• [Work order] Please copy the records exactly as they appear, with all pictures left out.

Records from a data collection
= Beginning of Section =
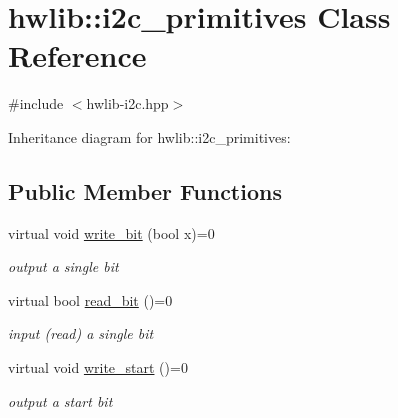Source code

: \hypertarget{classhwlib_1_1i2c__primitives}{}\section{hwlib\+:\+:i2c\+\_\+primitives Class Reference}
\label{classhwlib_1_1i2c__primitives}


{\ttfamily \#include $<$hwlib-\/i2c.\+hpp$>$}



Inheritance diagram for hwlib\+:\+:i2c\+\_\+primitives\+:
\subsection*{Public Member Functions}
\begin{DoxyCompactItemize}
\item 
\mbox{\label{classhwlib_1_1i2c__primitives_a959052f7d29732c4371895b29f4e0b64}} 
virtual void \hyperlink{classhwlib_1_1i2c__primitives_a959052f7d29732c4371895b29f4e0b64}{write\+\_\+bit} (bool x)=0
\begin{DoxyCompactList}\small\item\em output a single bit \end{DoxyCompactList}\item 
\mbox{\label{classhwlib_1_1i2c__primitives_a55a6e105449bcba89fd329a80a065f2c}} 
virtual bool \hyperlink{classhwlib_1_1i2c__primitives_a55a6e105449bcba89fd329a80a065f2c}{read\+\_\+bit} ()=0
\begin{DoxyCompactList}\small\item\em input (read) a single bit \end{DoxyCompactList}\item 
\mbox{\label{classhwlib_1_1i2c__primitives_adc2fc22b39cc81a9871f64325e8e3911}} 
virtual void \hyperlink{classhwlib_1_1i2c__primitives_adc2fc22b39cc81a9871f64325e8e3911}{write\+\_\+start} ()=0
\begin{DoxyCompactList}\small\item\em output a start bit \end{DoxyCompactList}\item 
\mbox{\label{classhwlib_1_1i2c__primitives_a557e3b1319ec01ec0e1f850b24915aa9}} 

\end{DoxyCompactItemize}

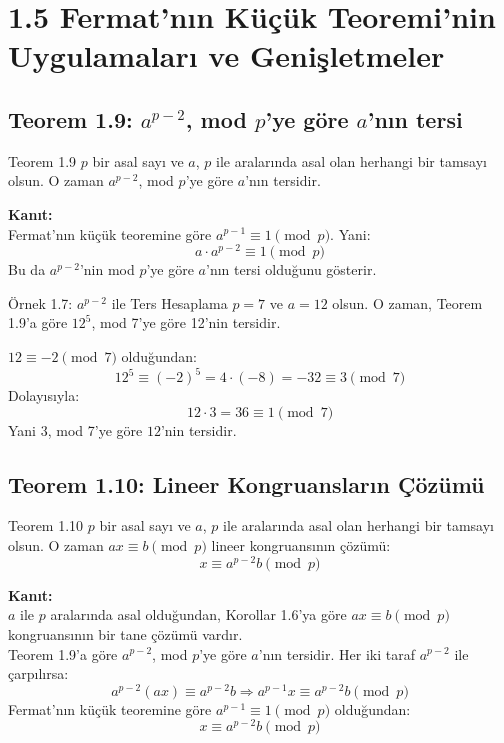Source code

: \section*{1.5 Fermat'nın Küçük Teoremi'nin Uygulamaları ve Genişletmeler}

\subsection*{Teorem 1.9: $a^{p-2}$, mod $p$'ye göre $a$'nın tersi}

\begin{theorembox}{Teorem 1.9}
$p$ bir asal sayı ve $a$, $p$ ile aralarında asal olan herhangi bir tamsayı olsun. O zaman $a^{p-2}$, mod $p$'ye göre $a$'nın tersidir.

\textbf{Kanıt:}\\
Fermat'nın küçük teoremine göre $a^{p-1} \equiv 1 \pmod{p}$. Yani:
\[
a \cdot a^{p-2} \equiv 1 \pmod{p}
\]
Bu da $a^{p-2}$'nin mod $p$'ye göre $a$'nın tersi olduğunu gösterir.
\end{theorembox}

\begin{examplebox}{Örnek 1.7: $a^{p-2}$ ile Ters Hesaplama}
$p = 7$ ve $a = 12$ olsun. O zaman, Teorem 1.9'a göre $12^5$, mod 7'ye göre 12'nin tersidir.

$12 \equiv -2 \pmod{7}$ olduğundan:
\[
12^5 \equiv (-2)^5 = 4 \cdot (-8) = -32 \equiv 3 \pmod{7}
\]
Dolayısıyla:
\[
12 \cdot 3 = 36 \equiv 1 \pmod{7}
\]
Yani $3$, mod 7'ye göre $12$'nin tersidir.
\end{examplebox}

\subsection*{Teorem 1.10: Lineer Kongruansların Çözümü}

\begin{theorembox}{Teorem 1.10}
$p$ bir asal sayı ve $a$, $p$ ile aralarında asal olan herhangi bir tamsayı olsun. O zaman $ax \equiv b \pmod{p}$ lineer kongruansının çözümü:
\[
x \equiv a^{p-2}b \pmod{p}
\]

\textbf{Kanıt:}\\
$a$ ile $p$ aralarında asal olduğundan, Korollar 1.6'ya göre $ax \equiv b \pmod{p}$ kongruansının bir tane çözümü vardır.\\
Teorem 1.9'a göre $a^{p-2}$, mod $p$'ye göre $a$'nın tersidir. Her iki taraf $a^{p-2}$ ile çarpılırsa:
\[
a^{p-2}(ax) \equiv a^{p-2}b \Rightarrow a^{p-1}x \equiv a^{p-2}b \pmod{p}
\]
Fermat'nın küçük teoremine göre $a^{p-1} \equiv 1 \pmod{p}$ olduğundan:
\[
x \equiv a^{p-2}b \pmod{p}
\]
\end{theorembox}

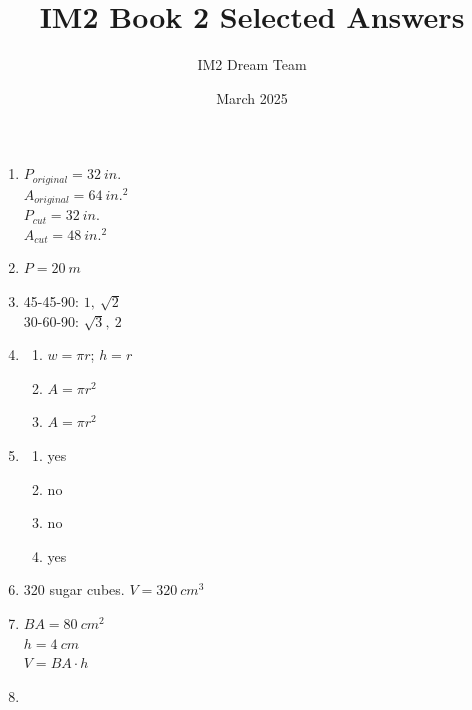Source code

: \documentclass{article}
\title{IM2 Book 2 Selected Answers}
\author{IM2 Dream Team}
\date{March 2025}
\begin{document}
\maketitle

\begin{enumerate}

\item $P_{original} = 32 \ in.$ \\
	$A_{original} = 64 \ in.^2$ \\
	$P_{cut} = 32 \ in.$ \\
	$A_{cut} = 48 \ in.^2$
	
\item $P = 20 \ m$

\item 45-45-90: $1, \ \sqrt{2}$ \\
	30-60-90: $\sqrt{3}, \ 2$
	
\item

	\begin{enumerate}
	
	\item $w = \pi r$; $h = r$
	
	\item $A = \pi r^2$
	
	\item $A = \pi r^2$
	
	\end{enumerate}
	
\item

	\begin{enumerate}
	
	\item yes
	
	\item no
	
	\item no
	
	\item yes
	
	\end{enumerate}
	
\item 320 sugar cubes. $V = 320 \ cm^3$

\item $BA = 80 \ cm^2$ \\
	$h = 4 \ cm$ \\
	$V = BA \cdot h$
	
\item


\end{enumerate}
\end{document}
= End of Section =
• [Answer]
Source code

: \hypertarget{classhwlib_1_1i2c__primitives}{}\section{hwlib\+:\+:i2c\+\_\+primitives Class Reference}
\label{classhwlib_1_1i2c__primitives}


{\ttfamily \#include $<$hwlib-\/i2c.\+hpp$>$}



Inheritance diagram for hwlib\+:\+:i2c\+\_\+primitives\+:
\subsection*{Public Member Functions}
\begin{DoxyCompactItemize}
\item 
\mbox{\label{classhwlib_1_1i2c__primitives_a959052f7d29732c4371895b29f4e0b64}} 
virtual void \hyperlink{classhwlib_1_1i2c__primitives_a959052f7d29732c4371895b29f4e0b64}{write\+\_\+bit} (bool x)=0
\begin{DoxyCompactList}\small\item\em output a single bit \end{DoxyCompactList}\item 
\mbox{\label{classhwlib_1_1i2c__primitives_a55a6e105449bcba89fd329a80a065f2c}} 
virtual bool \hyperlink{classhwlib_1_1i2c__primitives_a55a6e105449bcba89fd329a80a065f2c}{read\+\_\+bit} ()=0
\begin{DoxyCompactList}\small\item\em input (read) a single bit \end{DoxyCompactList}\item 
\mbox{\label{classhwlib_1_1i2c__primitives_adc2fc22b39cc81a9871f64325e8e3911}} 
virtual void \hyperlink{classhwlib_1_1i2c__primitives_adc2fc22b39cc81a9871f64325e8e3911}{write\+\_\+start} ()=0
\begin{DoxyCompactList}\small\item\em output a start bit \end{DoxyCompactList}\item 
\mbox{\label{classhwlib_1_1i2c__primitives_a557e3b1319ec01ec0e1f850b24915aa9}} 

\end{DoxyCompactItemize}

Source code

: \section*{1.5 Fermat'nın Küçük Teoremi'nin Uygulamaları ve Genişletmeler}

\subsection*{Teorem 1.9: $a^{p-2}$, mod $p$'ye göre $a$'nın tersi}

\begin{theorembox}{Teorem 1.9}
$p$ bir asal sayı ve $a$, $p$ ile aralarında asal olan herhangi bir tamsayı olsun. O zaman $a^{p-2}$, mod $p$'ye göre $a$'nın tersidir.

\textbf{Kanıt:}\\
Fermat'nın küçük teoremine göre $a^{p-1} \equiv 1 \pmod{p}$. Yani:
\[
a \cdot a^{p-2} \equiv 1 \pmod{p}
\]
Bu da $a^{p-2}$'nin mod $p$'ye göre $a$'nın tersi olduğunu gösterir.
\end{theorembox}

\begin{examplebox}{Örnek 1.7: $a^{p-2}$ ile Ters Hesaplama}
$p = 7$ ve $a = 12$ olsun. O zaman, Teorem 1.9'a göre $12^5$, mod 7'ye göre 12'nin tersidir.

$12 \equiv -2 \pmod{7}$ olduğundan:
\[
12^5 \equiv (-2)^5 = 4 \cdot (-8) = -32 \equiv 3 \pmod{7}
\]
Dolayısıyla:
\[
12 \cdot 3 = 36 \equiv 1 \pmod{7}
\]
Yani $3$, mod 7'ye göre $12$'nin tersidir.
\end{examplebox}

\subsection*{Teorem 1.10: Lineer Kongruansların Çözümü}

\begin{theorembox}{Teorem 1.10}
$p$ bir asal sayı ve $a$, $p$ ile aralarında asal olan herhangi bir tamsayı olsun. O zaman $ax \equiv b \pmod{p}$ lineer kongruansının çözümü:
\[
x \equiv a^{p-2}b \pmod{p}
\]

\textbf{Kanıt:}\\
$a$ ile $p$ aralarında asal olduğundan, Korollar 1.6'ya göre $ax \equiv b \pmod{p}$ kongruansının bir tane çözümü vardır.\\
Teorem 1.9'a göre $a^{p-2}$, mod $p$'ye göre $a$'nın tersidir. Her iki taraf $a^{p-2}$ ile çarpılırsa:
\[
a^{p-2}(ax) \equiv a^{p-2}b \Rightarrow a^{p-1}x \equiv a^{p-2}b \pmod{p}
\]
Fermat'nın küçük teoremine göre $a^{p-1} \equiv 1 \pmod{p}$ olduğundan:
\[
x \equiv a^{p-2}b \pmod{p}
\]
\end{theorembox}

Source code

: \documentclass{article}
\title{IM2 Book 2 Selected Answers}
\author{IM2 Dream Team}
\date{March 2025}
\begin{document}
\maketitle

\begin{enumerate}

\item $P_{original} = 32 \ in.$ \\
	$A_{original} = 64 \ in.^2$ \\
	$P_{cut} = 32 \ in.$ \\
	$A_{cut} = 48 \ in.^2$
	
\item $P = 20 \ m$

\item 45-45-90: $1, \ \sqrt{2}$ \\
	30-60-90: $\sqrt{3}, \ 2$
	
\item

	\begin{enumerate}
	
	\item $w = \pi r$; $h = r$
	
	\item $A = \pi r^2$
	
	\item $A = \pi r^2$
	
	\end{enumerate}
	
\item

	\begin{enumerate}
	
	\item yes
	
	\item no
	
	\item no
	
	\item yes
	
	\end{enumerate}
	
\item 320 sugar cubes. $V = 320 \ cm^3$

\item $BA = 80 \ cm^2$ \\
	$h = 4 \ cm$ \\
	$V = BA \cdot h$
	
\item


\end{enumerate}
\end{document}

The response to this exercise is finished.